SPRINGFIELD, ILL.–(ENEWSPF)–May 27, 2011.  To help keep you safe and healthy this summer, Illinois Department of Public Health Director Dr. Damon T. Arnold is reminding residents they can check the water quality at beaches across the state with just the click of a button. The Illinois Department of Public Health (IDPH) Web site, www.idph.state.il.us, provides information about public and private beaches, including water testing results, advisories, closures and beach monitoring history.

“Illinois beaches are a great resource and we want to make sure people remain healthy while enjoying them. The beach monitoring Web site provides information daily about water quality and beach advisories or closures, so people know if it’s safe to swim that day,” said Dr. Arnold.

The Web site includes water quality test results, when a beach was closed, for how many days and why.
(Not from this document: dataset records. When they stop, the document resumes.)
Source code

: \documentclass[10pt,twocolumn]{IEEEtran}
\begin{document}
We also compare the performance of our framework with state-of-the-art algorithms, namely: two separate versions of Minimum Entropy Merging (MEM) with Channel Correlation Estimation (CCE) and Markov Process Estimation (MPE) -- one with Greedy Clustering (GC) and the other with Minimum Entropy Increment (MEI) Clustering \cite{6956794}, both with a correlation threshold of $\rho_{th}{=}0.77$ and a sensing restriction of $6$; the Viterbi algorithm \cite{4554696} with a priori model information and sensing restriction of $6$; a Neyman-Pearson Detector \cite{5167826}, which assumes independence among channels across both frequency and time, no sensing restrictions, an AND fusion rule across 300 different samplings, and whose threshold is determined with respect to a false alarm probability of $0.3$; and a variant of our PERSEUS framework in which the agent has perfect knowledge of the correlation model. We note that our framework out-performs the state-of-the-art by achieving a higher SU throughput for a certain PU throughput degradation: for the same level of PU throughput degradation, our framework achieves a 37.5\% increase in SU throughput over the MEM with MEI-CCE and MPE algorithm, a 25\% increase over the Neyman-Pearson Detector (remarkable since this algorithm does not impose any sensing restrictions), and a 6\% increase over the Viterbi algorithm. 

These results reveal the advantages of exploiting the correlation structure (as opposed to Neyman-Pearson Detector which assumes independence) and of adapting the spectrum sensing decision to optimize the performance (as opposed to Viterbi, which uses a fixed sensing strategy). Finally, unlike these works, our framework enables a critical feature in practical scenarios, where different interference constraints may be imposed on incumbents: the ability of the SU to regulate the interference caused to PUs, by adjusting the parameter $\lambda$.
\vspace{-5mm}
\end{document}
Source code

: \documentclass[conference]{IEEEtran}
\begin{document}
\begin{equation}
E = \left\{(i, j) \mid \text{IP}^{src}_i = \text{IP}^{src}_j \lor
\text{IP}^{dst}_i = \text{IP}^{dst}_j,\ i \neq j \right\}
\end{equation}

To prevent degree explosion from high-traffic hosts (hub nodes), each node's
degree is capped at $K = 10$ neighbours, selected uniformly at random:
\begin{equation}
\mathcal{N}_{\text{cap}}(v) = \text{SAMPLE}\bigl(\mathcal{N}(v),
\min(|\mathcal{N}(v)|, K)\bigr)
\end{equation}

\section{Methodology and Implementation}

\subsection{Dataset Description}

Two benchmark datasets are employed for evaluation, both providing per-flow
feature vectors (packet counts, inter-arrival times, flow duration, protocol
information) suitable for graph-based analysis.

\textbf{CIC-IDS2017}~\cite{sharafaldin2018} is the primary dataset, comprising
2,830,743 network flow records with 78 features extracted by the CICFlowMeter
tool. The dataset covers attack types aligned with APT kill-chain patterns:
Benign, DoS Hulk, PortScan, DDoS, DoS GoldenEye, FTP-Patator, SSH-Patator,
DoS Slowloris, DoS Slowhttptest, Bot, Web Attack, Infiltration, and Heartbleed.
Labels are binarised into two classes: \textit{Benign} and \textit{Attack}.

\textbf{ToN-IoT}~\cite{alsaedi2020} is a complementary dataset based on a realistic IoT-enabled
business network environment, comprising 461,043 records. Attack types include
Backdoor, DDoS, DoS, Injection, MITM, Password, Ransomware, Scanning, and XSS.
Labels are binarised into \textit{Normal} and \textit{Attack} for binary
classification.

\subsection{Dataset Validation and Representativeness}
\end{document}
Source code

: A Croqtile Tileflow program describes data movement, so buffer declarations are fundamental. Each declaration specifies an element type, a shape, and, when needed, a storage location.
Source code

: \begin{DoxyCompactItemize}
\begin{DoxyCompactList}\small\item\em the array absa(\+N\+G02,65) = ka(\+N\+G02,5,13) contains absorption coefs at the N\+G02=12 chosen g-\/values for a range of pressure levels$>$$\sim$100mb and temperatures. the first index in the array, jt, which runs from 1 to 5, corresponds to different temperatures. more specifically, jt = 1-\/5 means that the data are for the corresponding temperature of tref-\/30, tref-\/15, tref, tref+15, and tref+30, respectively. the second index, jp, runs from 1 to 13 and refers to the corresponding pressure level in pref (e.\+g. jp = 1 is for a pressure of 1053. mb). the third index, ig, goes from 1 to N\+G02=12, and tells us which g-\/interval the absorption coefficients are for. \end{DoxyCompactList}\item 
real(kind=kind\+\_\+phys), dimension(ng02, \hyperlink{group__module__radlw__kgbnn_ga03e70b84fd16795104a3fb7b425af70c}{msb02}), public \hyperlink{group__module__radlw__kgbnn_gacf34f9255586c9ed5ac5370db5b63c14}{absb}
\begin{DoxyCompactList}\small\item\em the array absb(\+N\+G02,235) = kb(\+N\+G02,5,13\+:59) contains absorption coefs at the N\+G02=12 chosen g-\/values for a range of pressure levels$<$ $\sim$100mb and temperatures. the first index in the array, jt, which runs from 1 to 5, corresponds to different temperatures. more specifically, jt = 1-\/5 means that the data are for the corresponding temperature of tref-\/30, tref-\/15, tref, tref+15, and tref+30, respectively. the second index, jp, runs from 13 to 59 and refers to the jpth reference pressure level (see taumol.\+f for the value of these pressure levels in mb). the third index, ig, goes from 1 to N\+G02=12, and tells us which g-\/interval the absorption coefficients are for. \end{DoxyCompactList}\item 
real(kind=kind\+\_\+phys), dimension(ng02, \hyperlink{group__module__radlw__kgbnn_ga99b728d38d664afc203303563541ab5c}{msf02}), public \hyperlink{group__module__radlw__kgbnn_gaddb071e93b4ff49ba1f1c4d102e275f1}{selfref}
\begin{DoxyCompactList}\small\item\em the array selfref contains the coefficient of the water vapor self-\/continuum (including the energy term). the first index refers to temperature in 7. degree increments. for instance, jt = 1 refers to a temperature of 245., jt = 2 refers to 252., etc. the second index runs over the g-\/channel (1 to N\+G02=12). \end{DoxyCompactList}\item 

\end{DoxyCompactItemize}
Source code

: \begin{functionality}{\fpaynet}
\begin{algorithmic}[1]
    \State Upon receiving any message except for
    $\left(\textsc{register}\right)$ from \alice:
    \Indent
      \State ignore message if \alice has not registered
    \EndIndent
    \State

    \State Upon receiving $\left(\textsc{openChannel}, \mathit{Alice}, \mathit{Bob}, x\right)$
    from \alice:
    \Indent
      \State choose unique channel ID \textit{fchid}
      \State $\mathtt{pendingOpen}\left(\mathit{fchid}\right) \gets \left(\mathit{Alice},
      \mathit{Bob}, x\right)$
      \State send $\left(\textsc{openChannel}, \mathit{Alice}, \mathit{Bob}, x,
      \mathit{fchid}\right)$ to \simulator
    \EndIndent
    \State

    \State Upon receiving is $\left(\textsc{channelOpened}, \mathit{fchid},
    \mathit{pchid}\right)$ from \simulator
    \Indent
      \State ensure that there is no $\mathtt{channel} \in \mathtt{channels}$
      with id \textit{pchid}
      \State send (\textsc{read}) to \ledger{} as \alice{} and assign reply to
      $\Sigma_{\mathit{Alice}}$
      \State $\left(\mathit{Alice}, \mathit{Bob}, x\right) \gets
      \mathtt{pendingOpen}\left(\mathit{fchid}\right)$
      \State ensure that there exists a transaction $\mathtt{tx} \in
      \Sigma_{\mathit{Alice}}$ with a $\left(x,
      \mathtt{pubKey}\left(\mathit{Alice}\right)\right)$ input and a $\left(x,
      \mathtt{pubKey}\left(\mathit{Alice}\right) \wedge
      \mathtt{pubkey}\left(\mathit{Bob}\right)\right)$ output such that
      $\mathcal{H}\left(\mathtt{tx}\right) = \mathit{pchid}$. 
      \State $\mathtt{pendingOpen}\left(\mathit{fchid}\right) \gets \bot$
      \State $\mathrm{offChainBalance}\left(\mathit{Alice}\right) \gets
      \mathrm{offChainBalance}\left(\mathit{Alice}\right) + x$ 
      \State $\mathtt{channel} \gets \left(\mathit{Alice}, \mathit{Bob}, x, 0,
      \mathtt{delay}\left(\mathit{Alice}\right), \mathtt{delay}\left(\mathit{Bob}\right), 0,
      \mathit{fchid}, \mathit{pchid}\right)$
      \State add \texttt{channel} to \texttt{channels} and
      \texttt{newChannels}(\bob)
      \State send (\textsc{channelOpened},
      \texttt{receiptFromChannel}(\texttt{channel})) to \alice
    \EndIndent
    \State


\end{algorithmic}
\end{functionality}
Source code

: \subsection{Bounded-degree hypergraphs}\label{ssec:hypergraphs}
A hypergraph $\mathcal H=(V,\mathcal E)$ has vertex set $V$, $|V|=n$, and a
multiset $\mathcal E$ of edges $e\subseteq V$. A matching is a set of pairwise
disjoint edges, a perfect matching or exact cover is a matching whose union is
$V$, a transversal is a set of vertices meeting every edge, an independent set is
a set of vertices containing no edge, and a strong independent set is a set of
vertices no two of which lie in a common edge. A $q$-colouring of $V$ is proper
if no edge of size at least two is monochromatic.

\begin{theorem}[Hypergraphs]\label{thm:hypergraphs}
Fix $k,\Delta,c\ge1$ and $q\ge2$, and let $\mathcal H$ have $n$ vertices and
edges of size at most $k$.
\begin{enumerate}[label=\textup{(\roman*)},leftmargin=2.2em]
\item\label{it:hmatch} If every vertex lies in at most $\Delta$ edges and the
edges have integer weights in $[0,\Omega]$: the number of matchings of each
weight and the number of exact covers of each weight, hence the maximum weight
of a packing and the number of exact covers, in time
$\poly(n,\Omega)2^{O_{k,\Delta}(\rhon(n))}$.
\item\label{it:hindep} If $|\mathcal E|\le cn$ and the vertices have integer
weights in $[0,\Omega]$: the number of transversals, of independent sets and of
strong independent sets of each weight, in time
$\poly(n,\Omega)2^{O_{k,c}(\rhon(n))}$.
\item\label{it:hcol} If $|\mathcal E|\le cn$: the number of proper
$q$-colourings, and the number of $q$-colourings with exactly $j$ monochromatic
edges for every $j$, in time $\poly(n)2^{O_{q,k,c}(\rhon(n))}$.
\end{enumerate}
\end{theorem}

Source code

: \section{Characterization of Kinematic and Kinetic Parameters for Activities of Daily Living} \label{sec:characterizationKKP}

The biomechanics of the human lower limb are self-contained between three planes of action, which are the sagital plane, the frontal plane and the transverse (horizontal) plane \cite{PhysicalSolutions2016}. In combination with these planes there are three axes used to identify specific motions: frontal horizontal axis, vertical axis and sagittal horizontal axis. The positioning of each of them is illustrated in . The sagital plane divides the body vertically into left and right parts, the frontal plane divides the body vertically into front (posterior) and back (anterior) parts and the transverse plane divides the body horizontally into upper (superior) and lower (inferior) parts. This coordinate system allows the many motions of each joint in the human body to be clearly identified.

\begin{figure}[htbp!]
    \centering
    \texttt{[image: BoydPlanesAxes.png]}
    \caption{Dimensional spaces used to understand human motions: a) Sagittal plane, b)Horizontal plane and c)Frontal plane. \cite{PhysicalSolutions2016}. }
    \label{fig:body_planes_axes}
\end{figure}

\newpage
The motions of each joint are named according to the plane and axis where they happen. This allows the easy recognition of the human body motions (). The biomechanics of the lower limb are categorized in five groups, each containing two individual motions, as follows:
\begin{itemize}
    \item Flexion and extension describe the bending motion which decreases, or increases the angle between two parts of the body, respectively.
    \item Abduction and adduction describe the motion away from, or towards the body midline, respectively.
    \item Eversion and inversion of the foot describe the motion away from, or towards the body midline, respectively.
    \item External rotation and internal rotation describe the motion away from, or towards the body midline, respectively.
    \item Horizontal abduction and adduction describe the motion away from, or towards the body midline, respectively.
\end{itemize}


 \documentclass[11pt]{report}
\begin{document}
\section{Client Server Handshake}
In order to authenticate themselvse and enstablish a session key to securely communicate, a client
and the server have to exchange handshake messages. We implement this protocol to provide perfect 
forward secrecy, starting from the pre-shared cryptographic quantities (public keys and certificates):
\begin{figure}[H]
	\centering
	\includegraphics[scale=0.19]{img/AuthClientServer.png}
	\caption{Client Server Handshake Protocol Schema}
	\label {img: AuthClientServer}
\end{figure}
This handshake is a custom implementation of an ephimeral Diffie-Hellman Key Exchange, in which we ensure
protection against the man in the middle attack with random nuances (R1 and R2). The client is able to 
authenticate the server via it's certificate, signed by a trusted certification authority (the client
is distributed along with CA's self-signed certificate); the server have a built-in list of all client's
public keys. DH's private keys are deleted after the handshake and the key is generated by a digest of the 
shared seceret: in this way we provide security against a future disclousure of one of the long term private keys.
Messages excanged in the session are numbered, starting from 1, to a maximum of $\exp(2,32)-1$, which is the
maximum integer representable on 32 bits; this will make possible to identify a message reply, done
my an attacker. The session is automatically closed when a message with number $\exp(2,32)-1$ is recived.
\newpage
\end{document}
The Web site also includes beach site details such as the location, whether it’s a public or private beach, who owns it and who monitors it.

IDPH licenses all swim beaches in Illinois under the Swimming Facility Act, except for those on Lake Michigan, which are operated by local municipalities.

Municipalities operating beaches on Lake Michigan perform water testing and public notification in compliance with the federal Beaches Environmental Assessment and Coastal Health (BEACH) Act of 2000 and are funded by the IDPH.

Water quality testing is important to help reduce the number of recreational water illness (RWI) cases. Test results show bacteria and other microorganism levels in the water, which if high, could make you sick if you swim in the water.

Gastroenteritis is the most common illness associated with swimming in polluted water. Gastroenteritis is caused by germs such as Crypto (short for Cryptosporidium), Giardia, Shigella, norovirus and E. coli. Symptoms can include chills, nausea, diarrhea, stomachache, headache, and fever. Swimming related illnesses are typically minor, but if you think you have a swimming related illness, contact your health care provider.

To help reduce your risk of recreational water illnesses:

  • Avoid swimming after a heavy rain.
  • Look for storm drains (pipes that drain polluted water from streets) along the beach and don’t swim near them.
  • Look for trash and other signs of pollution such as oil slicks in the water. These types of pollutants may indicate the presence of disease-causing microorganisms that may also have been washed into the water.